▶ _Data shown_

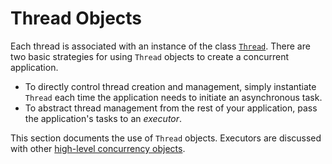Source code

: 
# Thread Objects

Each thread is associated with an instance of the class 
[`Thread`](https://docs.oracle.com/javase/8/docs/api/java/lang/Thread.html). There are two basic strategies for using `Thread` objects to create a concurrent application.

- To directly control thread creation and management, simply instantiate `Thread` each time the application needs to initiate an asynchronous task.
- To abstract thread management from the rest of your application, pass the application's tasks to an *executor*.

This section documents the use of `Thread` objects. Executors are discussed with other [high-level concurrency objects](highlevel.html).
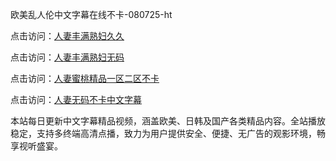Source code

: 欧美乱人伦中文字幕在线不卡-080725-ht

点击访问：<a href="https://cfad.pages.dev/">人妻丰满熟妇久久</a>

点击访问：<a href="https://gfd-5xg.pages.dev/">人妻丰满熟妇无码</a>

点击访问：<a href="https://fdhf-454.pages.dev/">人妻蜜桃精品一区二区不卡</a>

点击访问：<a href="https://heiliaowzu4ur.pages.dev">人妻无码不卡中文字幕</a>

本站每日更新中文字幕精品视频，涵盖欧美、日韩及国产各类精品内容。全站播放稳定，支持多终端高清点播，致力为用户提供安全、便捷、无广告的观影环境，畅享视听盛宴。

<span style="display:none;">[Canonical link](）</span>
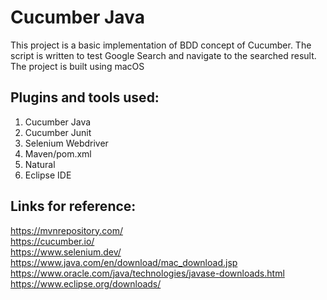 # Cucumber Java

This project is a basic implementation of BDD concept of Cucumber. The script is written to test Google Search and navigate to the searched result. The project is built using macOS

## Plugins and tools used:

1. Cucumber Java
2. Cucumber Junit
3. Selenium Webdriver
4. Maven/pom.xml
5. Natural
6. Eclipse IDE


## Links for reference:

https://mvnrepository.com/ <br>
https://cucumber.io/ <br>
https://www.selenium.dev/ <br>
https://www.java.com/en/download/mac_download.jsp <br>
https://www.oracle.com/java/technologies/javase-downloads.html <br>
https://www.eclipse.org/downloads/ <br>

▶ _Work instructions_
Each line from the first line of the records through the line containing "- To directly" must be reproduced exactly, with both ends included and all pictures omitted; nothing else belongs in the answer.

▶ _Response below_
Source code

: 
# Thread Objects

Each thread is associated with an instance of the class 
[`Thread`](https://docs.oracle.com/javase/8/docs/api/java/lang/Thread.html). There are two basic strategies for using `Thread` objects to create a concurrent application.

- To directly control thread creation and management, simply instantiate `Thread` each time the application needs to initiate an asynchronous task.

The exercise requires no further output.